You can find training in a variety of places and forms. Some are listed below, but search online for what you are looking for in your area.
Classroom training:
• CPR and AED training from the American Red Cross or the American Heart Association
• Basic first aid training from the American Red Cross or at your local community college under EMS training
• Advanced first aid and trauma training from www.DarkAngelMedical.com, www.ProFirstAid.com, https://PS-Med.com (PerSys Medical) or www.T2Training.com.
Books and references for the lay (non-professional) first aid provider:
• Boy Scout Handbook (sections on first aid appear throughout the manual)
• Boy Scout First Aid Merit Badge
• Red Cross First Aid/CPR/AED Participant’s Manual with Emergency First Aid Guide
• Red Cross Wilderness and Remote First Aid Reference Guide
Videos for the lay (non-professional) first-aid provider:
• Search online for “videos showing how to …” for how to use a tourniquet or a pressure dressing, such as the Israeli bandage, or how to perform other first aid skills.

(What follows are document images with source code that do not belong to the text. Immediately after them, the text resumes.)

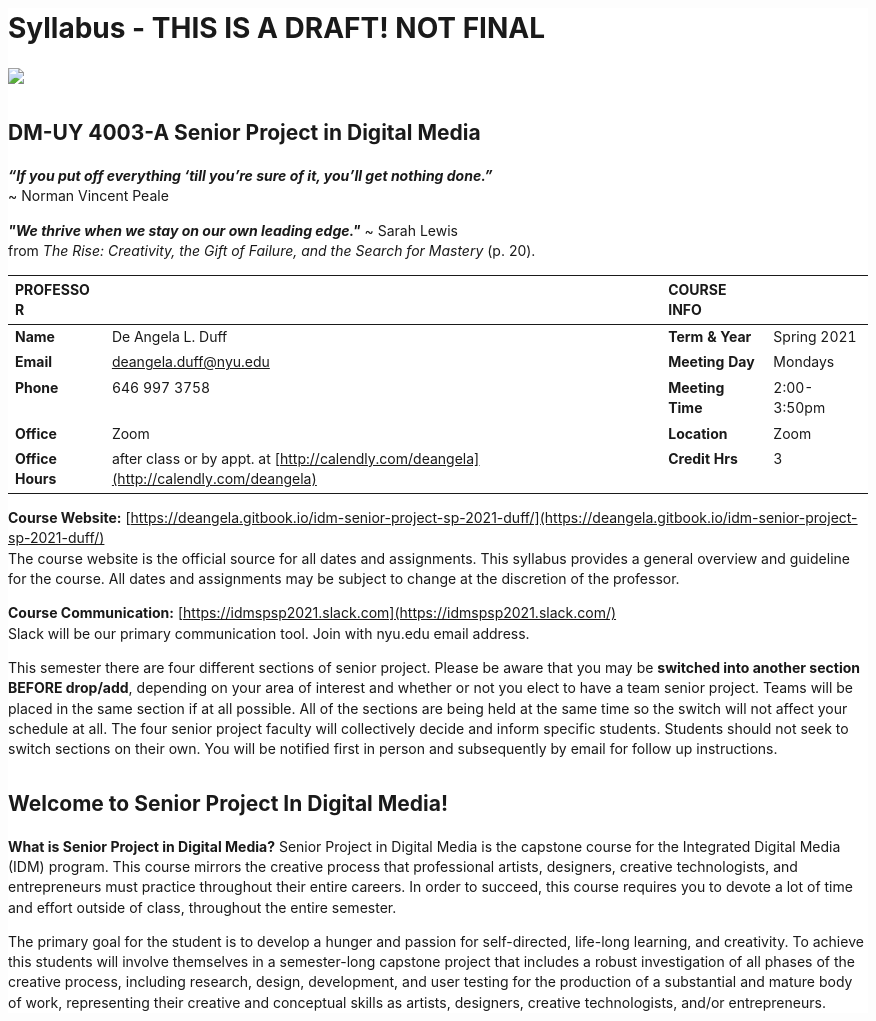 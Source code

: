 # Syllabus - THIS IS A DRAFT! NOT FINAL

![](https://engineering.nyu.edu/sites/default/files/2019-01/tandon_long_black.png)

## DM-UY 4003-A Senior Project in Digital Media

_**“If you put off everything ‘till you’re sure of it, you’ll get nothing done.”**_  
~ Norman Vincent Peale

_**"We thrive when we stay on our own leading edge."**_ ~ Sarah Lewis  
from _The Rise: Creativity, the Gift of Failure, and the Search for Mastery_ \(p. 20\).

| PROFESSOR |  | COURSE INFO |  |
| :--- | :--- | :--- | :--- |
| **Name** | De Angela L. Duff | **Term & Year** | Spring 2021 |
| **Email** | deangela.duff@nyu.edu | **Meeting Day** | Mondays |
| **Phone** | 646 997 3758 | **Meeting Time** | 2:00-3:50pm |
| **Office** | Zoom | **Location** | Zoom |
| **Office Hours** | after class or by appt. at [http://calendly.com/deangela](http://calendly.com/deangela) | **Credit Hrs** | 3 |

**Course Website:** [https://deangela.gitbook.io/idm-senior-project-sp-2021-duff/](https://deangela.gitbook.io/idm-senior-project-sp-2021-duff/)  
The course website is the official source for all dates and assignments. This syllabus provides a general overview and guideline for the course. All dates and assignments may be subject to change at the discretion of the professor.

**Course Communication:** [https://idmspsp2021.slack.com](https://idmspsp2021.slack.com/)  
Slack will be our primary communication tool. Join with nyu.edu email address.

This semester there are four different sections of senior project. Please be aware that you may be **switched into another section** **BEFORE drop/add**, depending on your area of interest and whether or not you elect to have a team senior project. Teams will be placed in the same section if at all possible. All of the sections are being held at the same time so the switch will not affect your schedule at all. The four senior project faculty will collectively decide and inform specific students. Students should not seek to switch sections on their own. You will be notified first in person and subsequently by email for follow up instructions.

## **Welcome to Senior Project In Digital Media!**

**What is Senior Project in Digital Media?** Senior Project in Digital Media is the capstone course for the Integrated Digital Media \(IDM\) program. This course mirrors the creative process that professional artists, designers, creative technologists, and entrepreneurs must practice throughout their entire careers. In order to succeed, this course requires you to devote a lot of time and effort outside of class, throughout the entire semester.

The primary goal for the student is to develop a hunger and passion for self-directed, life-long learning, and creativity. To achieve this students will involve themselves in a semester-long capstone project that includes a robust investigation of all phases of the creative process, including research, design, development, and user testing for the production of a substantial and mature body of work, representing their creative and conceptual skills as artists, designers, creative technologists, and/or entrepreneurs.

“Being able to provide care to yourself is just as important as being able to provide it for others.”
WHERE TO LEARN
Fortunately for all of us, there is a variety of sources for getting first aid training at all levels. Organizations like the American Red Cross and the American Heart Association provide training in first aid and CPR in a number of formats, including classroom and a mix of online and classroom.
Many manufacturers and retailers of first aid equipment, such as tourniquets or pressure bandages, also provide training in the form of classes, seminars or online videos and websites. There are also a number of organizations, such as NOLS (National Outdoor Leadership School) that provide excellent classroom and hands-on training for wilderness first aid, which is geared toward those of us who spend much of our time outdoors.

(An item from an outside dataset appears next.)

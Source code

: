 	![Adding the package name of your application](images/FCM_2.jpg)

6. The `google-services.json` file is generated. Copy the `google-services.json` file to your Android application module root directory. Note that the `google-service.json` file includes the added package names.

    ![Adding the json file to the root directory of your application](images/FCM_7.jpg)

Training in basic first aid and trauma skills can be obtained from a variety of companies across the nation; do an online search for instructors in your area.
We talked to Kerry Davis, owner and founder of Dark Angel Medical and maker of the Direct Action Response Kit D.A.R.K.), one of the more popular blow-out/trauma kits that is used by military, law enforcement and civilians. As a former Air Force flight medic and current emergency medicine registered nurse, Davis knows first-hand the value and importance of training for the individual who has to face a medical crisis head-on before EMS arrives.
“Basic emergency medical skills training should absolutely be considered one of the cornerstones of being self-sufficient,” Davis said.
“Just as we build on the fundamentals of shooting, we should build on the fundamentals of medical skills. Nothing is guaranteed, however, and should something horrible befall us, our friends or loved ones, we need to be prepared to react instinctively and effectively to respond, just as we must respond with a firearm to a threat. It may also rely on your ability to act under extreme stress or under the worst possible conditions. To that end, how many of you have self-applied a tourniquet to your upper thigh in the dark, seated in your car, with a seatbelt on? Have you considered a situation that might force you to do that? What gives us that edge? Training and repetition.”
PRACTICE MAKES PERFECT
Make an investment in yourself and for your family and get the first aid training you need. Then, incorporate it into your other regular skill-practice sessions so that it, too, becomes second nature to you. Like many other skills, knowing how to handle a medical emergency is a very perishable skill with many levels of competency, and it deserves regular practice and refresher courses.
Editor’s note: A version of this article first appeared in the April 2014 print issue of American Survival Guide.